Private insurance companies that participate in Medicare under the Medicare Advantage program and its predecessors have cost the publicly funded program for the elderly and disabled an extra $282.6 billion since 1985, most of it over the past eight years. In 2012 alone, private insurers were overpaid $34.1 billion.
That’s wasted money that should have been spent on improving patient care, shoring up Medicare’s trust fund or reducing the federal deficit, the researchers say.
The findings appear in an article published in the International Journal of Health Services by Drs. Ida Hellander, Steffie Woolhandler and David Himmelstein titled “Medicare overpayments to private plans, 1985-2012: Shifting seniors to private plans has already cost Medicare US$282.6 billion.”
Hellander is policy director at Physicians for a National Health Program (PNHP), a nonprofit research and advocacy group. Woolhandler and Himmelstein are professors at the City University of New York School of Public Health, visiting professors at Harvard Medical School and co-founders of PNHP.
Medicare has contracted with private insurance plans – previously referred to as Medicare HMOs and now called Medicare Advantage plans – since 1985. Such plans, most of them for-profit, currently cover about 27 percent of Medicare enrollees and have been growing at a fast clip. UnitedHealth and Humana are among the largest players in this market, and together operate about one-third of such plans.
Medicare pays these privately run plans a set “premium” per enrollee for hospital and physician services (averaging $10,123 in 2012) based on a prediction of how costly the enrollee’s care will be.
The authors find that private insurers have four strategies that make them more costly than the traditional Medicare program.
Private plans cherry-pick healthier beneficiaries who cost less to care for, guaranteeing large profits. Although private plans must accept all seniors who choose to enroll, they cherry-pick by selectively recruiting the healthiest seniors through advertising, office location, etc. They also induce sicker ones to disenroll by making expensive care inconvenient.
They recruit otherwise healthy seniors with very mild (and inexpensive) cases of sometimes serious conditions – automatically triggering higher premiums for these beneficiaries from the risk-adjustment scheme implemented in 2004, but escaping payments for expensive care. For instance, many seniors have very mild cases of arthritis, heart failure and bronchitis that require little or no treatment.
They enroll patients who get most of their care free at the Veteran’s Administration.
And they heavily lobby Congress to raise their reimbursement. The insurance industry successfully induced Congress and the Bush administration to add bonus payments to Medicare Advantage premiums beginning in 2003.

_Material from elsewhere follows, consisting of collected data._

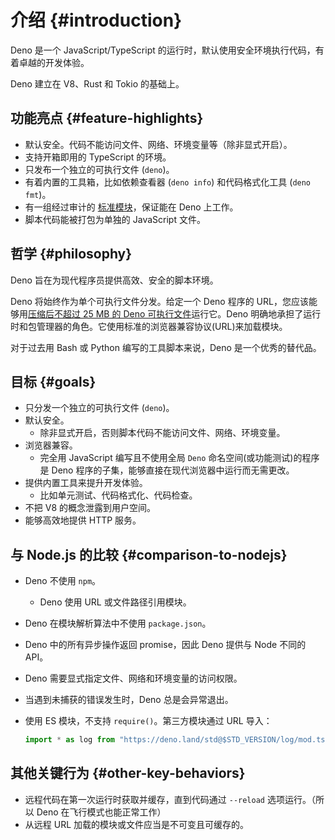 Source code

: # 介绍 {#introduction}

Deno 是一个 JavaScript/TypeScript 的运行时，默认使用安全环境执行代码，有着卓越的开发体验。

Deno 建立在 V8、Rust 和 Tokio 的基础上。

## 功能亮点 {#feature-highlights}

- 默认安全。代码不能访问文件、网络、环境变量等（除非显式开启）。
- 支持开箱即用的 TypeScript 的环境。
- 只发布一个独立的可执行文件 (`deno`)。
- 有着内置的工具箱，比如依赖查看器 (`deno info`) 和代码格式化工具 (`deno fmt`)。
- 有一组经过审计的 [标准模块](https://github.com/denoland/deno_std)，保证能在 Deno 上工作。
- 脚本代码能被打包为单独的 JavaScript 文件。

## 哲学 {#philosophy}

Deno 旨在为现代程序员提供高效、安全的脚本环境。

Deno 将始终作为单个可执行文件分发。给定一个 Deno 程序的 URL，您应该能够用[压缩后不超过 25 MB 的 Deno 可执行文件](https://github.com/denoland/deno/releases)运行它。Deno 明确地承担了运行时和包管理器的角色。它使用标准的浏览器兼容协议(URL)来加载模块。

对于过去用 Bash 或 Python 编写的工具脚本来说，Deno 是一个优秀的替代品。

## 目标 {#goals}

- 只分发一个独立的可执行文件 (`deno`)。
- 默认安全。
  - 除非显式开启，否则脚本代码不能访问文件、网络、环境变量。
- 浏览器兼容。
  - 完全用 JavaScript 编写且不使用全局 `Deno` 命名空间(或功能测试)的程序是 Deno 程序的子集，能够直接在现代浏览器中运行而无需更改。
- 提供内置工具来提升开发体验。
  - 比如单元测试、代码格式化、代码检查。
- 不把 V8 的概念泄露到用户空间。
- 能够高效地提供 HTTP 服务。

## 与 Node.js 的比较 {#comparison-to-nodejs}

- Deno 不使用 `npm`。
  - Deno 使用 URL 或文件路径引用模块。
- Deno 在模块解析算法中不使用 `package.json`。
- Deno 中的所有异步操作返回 promise，因此 Deno 提供与 Node 不同的 API。
- Deno 需要显式指定文件、网络和环境变量的访问权限。
- 当遇到未捕获的错误发生时，Deno 总是会异常退出。
- 使用 ES 模块，不支持 `require()`。第三方模块通过 URL 导入：

  ```javascript
  import * as log from "https://deno.land/std@$STD_VERSION/log/mod.ts";
  ```

## 其他关键行为 {#other-key-behaviors}

- 远程代码在第一次运行时获取并缓存，直到代码通过 `--reload` 选项运行。（所以 Deno 在飞行模式也能正常工作）
- 从远程 URL 加载的模块或文件应当是不可变且可缓存的。
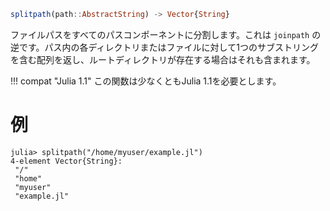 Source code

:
 ```julia
splitpath(path::AbstractString) -> Vector{String}
```

ファイルパスをすべてのパスコンポーネントに分割します。これは `joinpath` の逆です。パス内の各ディレクトリまたはファイルに対して1つのサブストリングを含む配列を返し、ルートディレクトリが存在する場合はそれも含まれます。

!!! compat "Julia 1.1"
    この関数は少なくともJulia 1.1を必要とします。


# 例

```jldoctest
julia> splitpath("/home/myuser/example.jl")
4-element Vector{String}:
 "/"
 "home"
 "myuser"
 "example.jl"
```
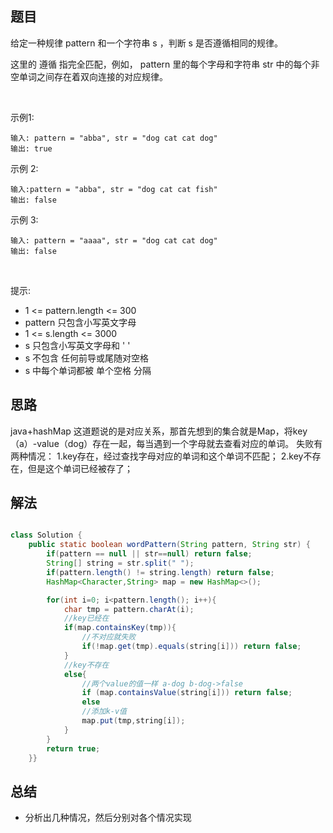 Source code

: 


## 题目

给定一种规律 pattern 和一个字符串 s ，判断 s 是否遵循相同的规律。

这里的 遵循 指完全匹配，例如， pattern 里的每个字母和字符串 str 中的每个非空单词之间存在着双向连接的对应规律。

 

示例1:

    输入: pattern = "abba", str = "dog cat cat dog"
    输出: true
示例 2:

    输入:pattern = "abba", str = "dog cat cat fish"
    输出: false
示例 3:

    输入: pattern = "aaaa", str = "dog cat cat dog"
    输出: false
 

提示:

- 1 <= pattern.length <= 300
- pattern 只包含小写英文字母
- 1 <= s.length <= 3000
- s 只包含小写英文字母和 ' '
- s 不包含 任何前导或尾随对空格
- s 中每个单词都被 单个空格 分隔

## 思路

java+hashMap 这道题说的是对应关系，那首先想到的集合就是Map，将key（a）-value（dog）存在一起，每当遇到一个字母就去查看对应的单词。 失败有两种情况： 1.key存在，经过查找字母对应的单词和这个单词不匹配； 2.key不存在，但是这个单词已经被存了；


## 解法
```java

class Solution {
    public static boolean wordPattern(String pattern, String str) {
        if(pattern == null || str==null) return false;
        String[] string = str.split(" ");
        if(pattern.length() != string.length) return false;
        HashMap<Character,String> map = new HashMap<>();

        for(int i=0; i<pattern.length(); i++){
            char tmp = pattern.charAt(i);
            //key已经在
            if(map.containsKey(tmp)){
                //不对应就失败
                if(!map.get(tmp).equals(string[i])) return false;
            }
            //key不存在
            else{
                //两个value的值一样 a-dog b-dog->false
                if (map.containsValue(string[i])) return false;
                else
                //添加k-v值
                map.put(tmp,string[i]);
            }
        }
        return true;
    }}

```

## 总结

- 分析出几种情况，然后分别对各个情况实现 
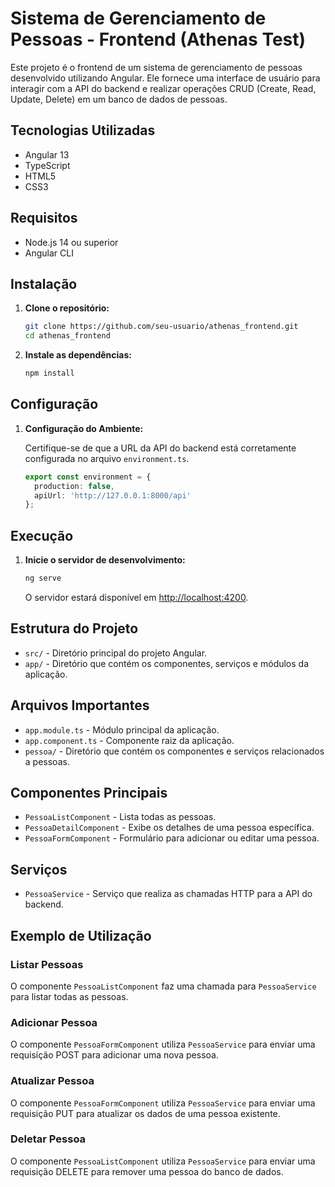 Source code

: # Sistema de Gerenciamento de Pessoas - Frontend (Athenas Test)

Este projeto é o frontend de um sistema de gerenciamento de pessoas desenvolvido utilizando Angular. Ele fornece uma interface de usuário para interagir com a API do backend e realizar operações CRUD (Create, Read, Update, Delete) em um banco de dados de pessoas.

## Tecnologias Utilizadas

- Angular 13
- TypeScript
- HTML5
- CSS3

## Requisitos

- Node.js 14 ou superior
- Angular CLI

## Instalação

1. **Clone o repositório:**

   ```bash
   git clone https://github.com/seu-usuario/athenas_frontend.git
   cd athenas_frontend
   ```

2. **Instale as dependências:**

   ```bash
   npm install
   ```

## Configuração

1. **Configuração do Ambiente:**

   Certifique-se de que a URL da API do backend está corretamente configurada no arquivo `environment.ts`.

   ```typescript
   export const environment = {
     production: false,
     apiUrl: 'http://127.0.0.1:8000/api'
   };
   ```

## Execução

1. **Inicie o servidor de desenvolvimento:**

   ```bash
   ng serve
   ```

   O servidor estará disponível em [http://localhost:4200](http://localhost:4200).

## Estrutura do Projeto

- `src/` - Diretório principal do projeto Angular.
- `app/` - Diretório que contém os componentes, serviços e módulos da aplicação.

## Arquivos Importantes

- `app.module.ts` - Módulo principal da aplicação.
- `app.component.ts` - Componente raiz da aplicação.
- `pessoa/` - Diretório que contém os componentes e serviços relacionados a pessoas.

## Componentes Principais

- `PessoaListComponent` - Lista todas as pessoas.
- `PessoaDetailComponent` - Exibe os detalhes de uma pessoa específica.
- `PessoaFormComponent` - Formulário para adicionar ou editar uma pessoa.

## Serviços

- `PessoaService` - Serviço que realiza as chamadas HTTP para a API do backend.

## Exemplo de Utilização

### Listar Pessoas

O componente `PessoaListComponent` faz uma chamada para `PessoaService` para listar todas as pessoas.

### Adicionar Pessoa

O componente `PessoaFormComponent` utiliza `PessoaService` para enviar uma requisição POST para adicionar uma nova pessoa.

### Atualizar Pessoa

O componente `PessoaFormComponent` utiliza `PessoaService` para enviar uma requisição PUT para atualizar os dados de uma pessoa existente.

### Deletar Pessoa

O componente `PessoaListComponent` utiliza `PessoaService` para enviar uma requisição DELETE para remover uma pessoa do banco de dados.
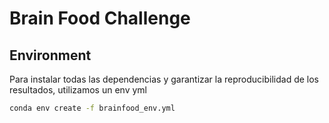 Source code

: # Brain Food Challenge

## Environment 

Para instalar todas las dependencias y garantizar la reproducibilidad de los resultados, utilizamos un env yml

```bash
conda env create -f brainfood_env.yml
```

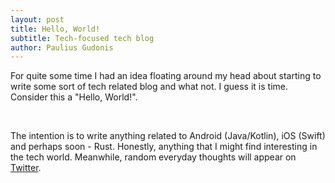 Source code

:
 ```yaml
---
layout: post
title: Hello, World!
subtitle: Tech-focused tech blog
author: Paulius Gudonis
---
```


For quite some time I had an idea floating around my head about starting to write some sort of tech related blog and what not.
I guess it is time. Consider this a "Hello, World!".

<br>

The intention is to write anything related to Android (Java/Kotlin), iOS (Swift) and perhaps soon - Rust. 
Honestly, anything that I might find interesting in the tech world.
Meanwhile, random everyday thoughts will appear on <a href="https://twitter.com/nakkht">Twitter</a>.
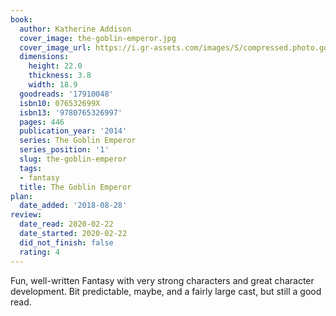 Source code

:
```yaml
---
book:
  author: Katherine Addison
  cover_image: the-goblin-emperor.jpg
  cover_image_url: https://i.gr-assets.com/images/S/compressed.photo.goodreads.com/books/1373039517l/17910048._SX98_.jpg
  dimensions:
    height: 22.0
    thickness: 3.8
    width: 18.9
  goodreads: '17910048'
  isbn10: 076532699X
  isbn13: '9780765326997'
  pages: 446
  publication_year: '2014'
  series: The Goblin Emperor
  series_position: '1'
  slug: the-goblin-emperor
  tags:
  - fantasy
  title: The Goblin Emperor
plan:
  date_added: '2018-08-28'
review:
  date_read: 2020-02-22
  date_started: 2020-02-22
  did_not_finish: false
  rating: 4
---
```


Fun, well-written Fantasy with very strong characters and great character development. Bit predictable, maybe, and a fairly large cast, but still a good read.
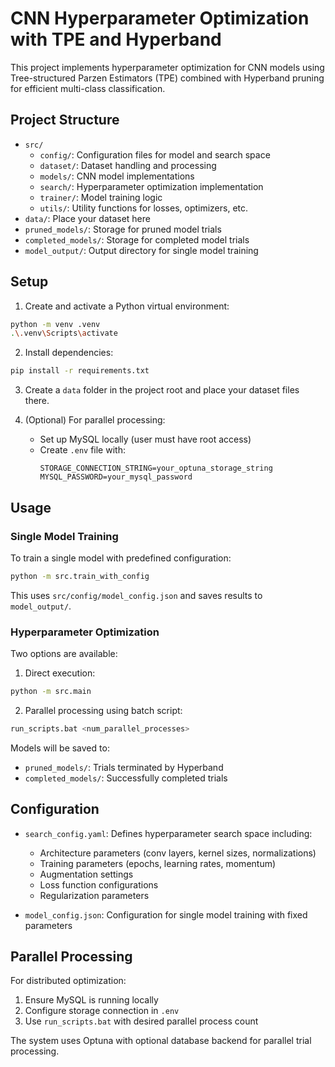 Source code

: # CNN Hyperparameter Optimization with TPE and Hyperband

This project implements hyperparameter optimization for CNN models using Tree-structured Parzen Estimators (TPE) combined with Hyperband pruning for efficient multi-class classification.

## Project Structure

- `src/`
  - `config/`: Configuration files for model and search space
  - `dataset/`: Dataset handling and processing
  - `models/`: CNN model implementations
  - `search/`: Hyperparameter optimization implementation
  - `trainer/`: Model training logic
  - `utils/`: Utility functions for losses, optimizers, etc.
- `data/`: Place your dataset here
- `pruned_models/`: Storage for pruned model trials
- `completed_models/`: Storage for completed model trials
- `model_output/`: Output directory for single model training

## Setup

1. Create and activate a Python virtual environment:

```bash
python -m venv .venv
.\.venv\Scripts\activate
```

2. Install dependencies:

```bash
pip install -r requirements.txt
```

3. Create a `data` folder in the project root and place your dataset files there.

4. (Optional) For parallel processing:
   - Set up MySQL locally (user must have root access)
   - Create `.env` file with:
     ```
     STORAGE_CONNECTION_STRING=your_optuna_storage_string
     MYSQL_PASSWORD=your_mysql_password
     ```

## Usage

### Single Model Training

To train a single model with predefined configuration:

```bash
python -m src.train_with_config
```

This uses `src/config/model_config.json` and saves results to `model_output/`.

### Hyperparameter Optimization

Two options are available:

1. Direct execution:

```bash
python -m src.main
```

2. Parallel processing using batch script:

```bash
run_scripts.bat <num_parallel_processes>
```

Models will be saved to:

- `pruned_models/`: Trials terminated by Hyperband
- `completed_models/`: Successfully completed trials

## Configuration

- `search_config.yaml`: Defines hyperparameter search space including:

  - Architecture parameters (conv layers, kernel sizes, normalizations)
  - Training parameters (epochs, learning rates, momentum)
  - Augmentation settings
  - Loss function configurations
  - Regularization parameters

- `model_config.json`: Configuration for single model training with fixed parameters

## Parallel Processing

For distributed optimization:

1. Ensure MySQL is running locally
2. Configure storage connection in `.env`
3. Use `run_scripts.bat` with desired parallel process count

The system uses Optuna with optional database backend for parallel trial processing.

Since the study was completed, the industry has again successfully lobbied the administration to raise payments to Medicare Advantage plans, reversing a planned cut of 2.2 percent in reimbursement rates and instead obtaining a 3.3 percent increase. Stock prices of private insurers soared over the announcement.
“We’ve long known that Medicare has been paying private insurers more than if their enrollees had stayed in traditional fee-for-service Medicare, but no one had added up the total extra cost to the taxpayer since contracting with private insurers began 27 years ago,” said Dr. Ida Hellander, lead author of the study. “Nor has anyone systematically examined the many ways that private insurers have gamed the system to maximize their bottom line at taxpayers’ expense.”
“In 2012 alone, private insurers are being overpaid $34.1 billion, or $2,526 per Medicare Advantage enrollee,” Hellander said.
“It’s clear that having Medicare Advantage programs compete with Medicare doesn’t save us money. In fact the opposite is the case. The private plans only add waste, and the aggregate waste is staggering – enough to be a significant drag on the economy,” Woolhandler said.
“It’s time we look to proven, cost-effective ways of providing high-quality care to Medicare’s beneficiaries and to the entire population,” Woolhandler said. “That means taking a fresh look at the single-payer model of reform.”